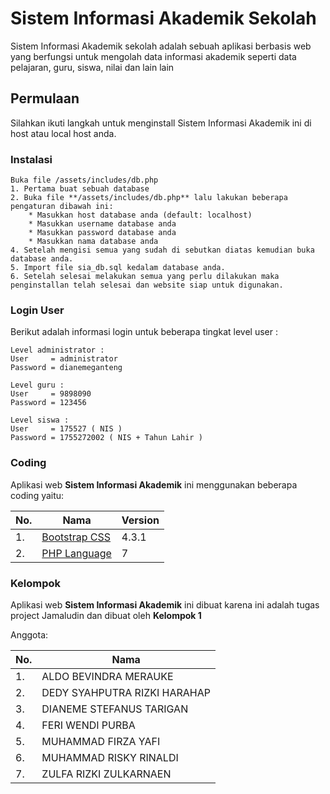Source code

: # Sistem Informasi Akademik Sekolah
Sistem Informasi Akademik sekolah adalah sebuah aplikasi berbasis web yang berfungsi untuk mengolah data informasi akademik seperti data pelajaran, guru, siswa, nilai dan lain lain

## Permulaan
Silahkan ikuti langkah untuk menginstall Sistem Informasi Akademik ini di host atau local host anda.

### Instalasi
```
Buka file /assets/includes/db.php
1. Pertama buat sebuah database
2. Buka file **/assets/includes/db.php** lalu lakukan beberapa pengaturan dibawah ini:
    * Masukkan host database anda (default: localhost)
    * Masukkan username database anda
    * Masukkan password database anda
    * Masukkan nama database anda
4. Setelah mengisi semua yang sudah di sebutkan diatas kemudian buka database anda.
5. Import file sia_db.sql kedalam database anda.
6. Setelah selesai melakukan semua yang perlu dilakukan maka penginstallan telah selesai dan website siap untuk digunakan.
```

### Login User
Berikut adalah informasi login untuk beberapa tingkat level user :
```
Level administrator :
User     = administrator
Password = dianemeganteng
```

```
Level guru :
User     = 9898090
Password = 123456
```

```
Level siswa : 
User     = 175527 ( NIS )
Password = 1755272002 ( NIS + Tahun Lahir )
```
### Coding
Aplikasi web **Sistem Informasi Akademik** ini menggunakan beberapa coding yaitu:

No. | Nama | Version
--- | -------- | -------
1\. | [Bootstrap CSS](https://getbootstrap.com/) | 4.3.1
2\. | [PHP Language](http://php.net/) | 7

### Kelompok
Aplikasi web **Sistem Informasi Akademik** ini dibuat karena ini adalah tugas project Jamaludin dan dibuat oleh **Kelompok 1**

Anggota:

No. | Nama
--- | ---------
1\. | ALDO BEVINDRA MERAUKE
2\. | DEDY SYAHPUTRA RIZKI HARAHAP
3\. | DIANEME STEFANUS TARIGAN
4\. | FERI WENDI PURBA
5\. | MUHAMMAD FIRZA YAFI
6\. | MUHAMMAD RISKY RINALDI
7\. | ZULFA RIZKI ZULKARNAEN

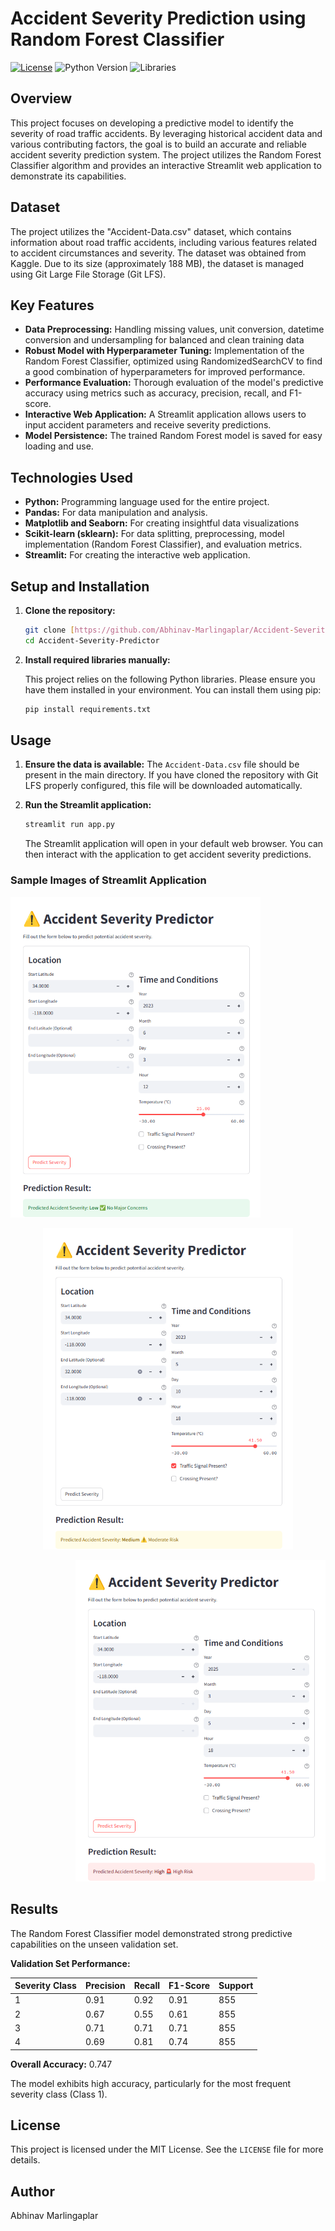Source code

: # Accident Severity Prediction using Random Forest Classifier

[![License](https://img.shields.io/badge/License-MIT-yellow.svg)](https://opensource.org/licenses/MIT)
![Python Version](https://img.shields.io/badge/Python-3.x-blue.svg)
![Libraries](https://img.shields.io/badge/Libraries-Pandas%2CSklearn%2CStreamlit%2CMatplotlib%2CSeaborn%2CRandomizedSearchCV-brightgreen.svg)

## Overview

This project focuses on developing a predictive model to identify the severity of road traffic accidents. By leveraging historical accident data and various contributing factors, the goal is to build an accurate and reliable accident severity prediction system. The project utilizes the Random Forest Classifier algorithm and provides an interactive Streamlit web application to demonstrate its capabilities.

## Dataset

The project utilizes the "Accident-Data.csv" dataset, which contains information about road traffic accidents, including various features related to accident circumstances and severity. The dataset was obtained from Kaggle. Due to its size (approximately 188 MB), the dataset is managed using Git Large File Storage (Git LFS).

## Key Features

* **Data Preprocessing:** Handling missing values, unit conversion, datetime conversion and undersampling for balanced and clean training data
* **Robust Model with Hyperparameter Tuning:** Implementation of the Random Forest Classifier, optimized using RandomizedSearchCV to find a good combination of hyperparameters for improved performance.
* **Performance Evaluation:** Thorough evaluation of the model's predictive accuracy using metrics such as accuracy, precision, recall, and F1-score.
* **Interactive Web Application:** A Streamlit application allows users to input accident parameters and receive severity predictions.
* **Model Persistence:** The trained Random Forest model is saved for easy loading and use.

## Technologies Used

* **Python:** Programming language used for the entire project.
* **Pandas:** For data manipulation and analysis.
* **Matplotlib and Seaborn:** For creating insightful data visualizations
* **Scikit-learn (sklearn):** For data splitting, preprocessing, model implementation (Random Forest Classifier), and evaluation metrics.
* **Streamlit:** For creating the interactive web application.

## Setup and Installation

1.  **Clone the repository:**

    ```bash
    git clone [https://github.com/Abhinav-Marlingaplar/Accident-Severity-Predictor.git](https://github.com/Abhinav-Marlingaplar/Accident-Severity-Predictor.git)
    cd Accident-Severity-Predictor
    ```

2.  **Install required libraries manually:**

    This project relies on the following Python libraries. Please ensure you have them installed in your environment. You can install them using pip:

    ```bash
    pip install requirements.txt
    ```

## Usage

1.  **Ensure the data is available:** The  `Accident-Data.csv`  file should be present in the main directory.  If you have cloned the repository with Git LFS properly configured, this file will be downloaded automatically.

2.  **Run the Streamlit application:**

    ```bash
    streamlit run app.py
    ```

    The Streamlit application will open in your default web browser.  You can then interact with the application to get accident severity predictions.

### Sample Images of Streamlit Application

<p align="left">
<img src="images/img2.png" alt="moderate risk" width="400"/>
</p>

<p align="center">
<img src="images/img1.png" alt="no risk" width="400"/>
</p>

<p align="right">
<img src="images/img3.png" alt="high risk" width="400"/>
</p>

## Results

The Random Forest Classifier model demonstrated strong predictive capabilities on the unseen validation set.

**Validation Set Performance:**

| Severity Class | Precision | Recall | F1-Score | Support |
| :------------- | :-------- | :----- | :------- | :------ |
| 1             | 0.91      | 0.92   | 0.91       | 855       |
| 2             | 0.67      | 0.55   | 0.61       | 855       |
| 3             | 0.71      | 0.71   | 0.71       | 855       |
| 4             | 0.69      | 0.81   | 0.74       | 855       |

**Overall Accuracy:** 0.747

The model exhibits high accuracy, particularly for the most frequent severity class (Class 1).

## License

This project is licensed under the MIT License. See the  `LICENSE`  file for more details.

## Author

Abhinav Marlingaplar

◆ ◆ ◆ ◆ ◆

_What the task requires_: In the listing above, find the line containing "Sistem Informasi Akademik sekolah adalah" and the line containing "## Permulaan", then repeat those two lines and everything between them exactly.

_Completed exercise_:
Sistem Informasi Akademik sekolah adalah sebuah aplikasi berbasis web yang berfungsi untuk mengolah data informasi akademik seperti data pelajaran, guru, siswa, nilai dan lain lain

## Permulaan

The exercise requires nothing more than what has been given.